The key point is not so much its overall spatial size but the fact that we greatly reduce the variety of different regions or pocket universes. We predict the universe looks roughly the same everywhere whereas this was radically different in the old theory of eternal inflation.
Understanding the origin and the structure of the universe. Is it not too ambitious a challenge for a scientist?
We should be ambitious! We have come a long way in our understanding of the workings of the universe. Our goal remains to bring the study of our universe's origin entirely within the realm of the natural sciences. This means we want to develop theories of the universe that are both mathematically consistent and observationally testable.

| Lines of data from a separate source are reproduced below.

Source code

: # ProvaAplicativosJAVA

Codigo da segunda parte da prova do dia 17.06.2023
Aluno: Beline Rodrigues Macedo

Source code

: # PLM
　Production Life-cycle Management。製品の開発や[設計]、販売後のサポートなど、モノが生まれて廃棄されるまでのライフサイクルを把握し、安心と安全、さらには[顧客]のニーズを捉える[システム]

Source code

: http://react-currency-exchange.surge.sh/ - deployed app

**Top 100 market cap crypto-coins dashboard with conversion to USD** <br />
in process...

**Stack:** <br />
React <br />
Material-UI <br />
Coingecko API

Of course you might think there must be a fundamental limit to what we can observe, and hence to what we can know. Maybe there is, we simply don't know. But we should definitely try as hard as we can. Pure scientific inquiry is after all one of humankind's most ambitious and exciting missions.
Do you think that your theories can affect the way people view and behave in this world?
At the end of my ERC interview the panel asked me what I thought would be the broader implications of my project for astronomy in general and beyond. I replied that one of the goals of my project would be to use modern scientific methods to elucidate age-old questions like `why the universe is the way it is, and what is our place in the grand scheme' and that, in my opinion, astronomy and cosmology should not shy away from investigating these questions. These are fundamentally what this new paper is about.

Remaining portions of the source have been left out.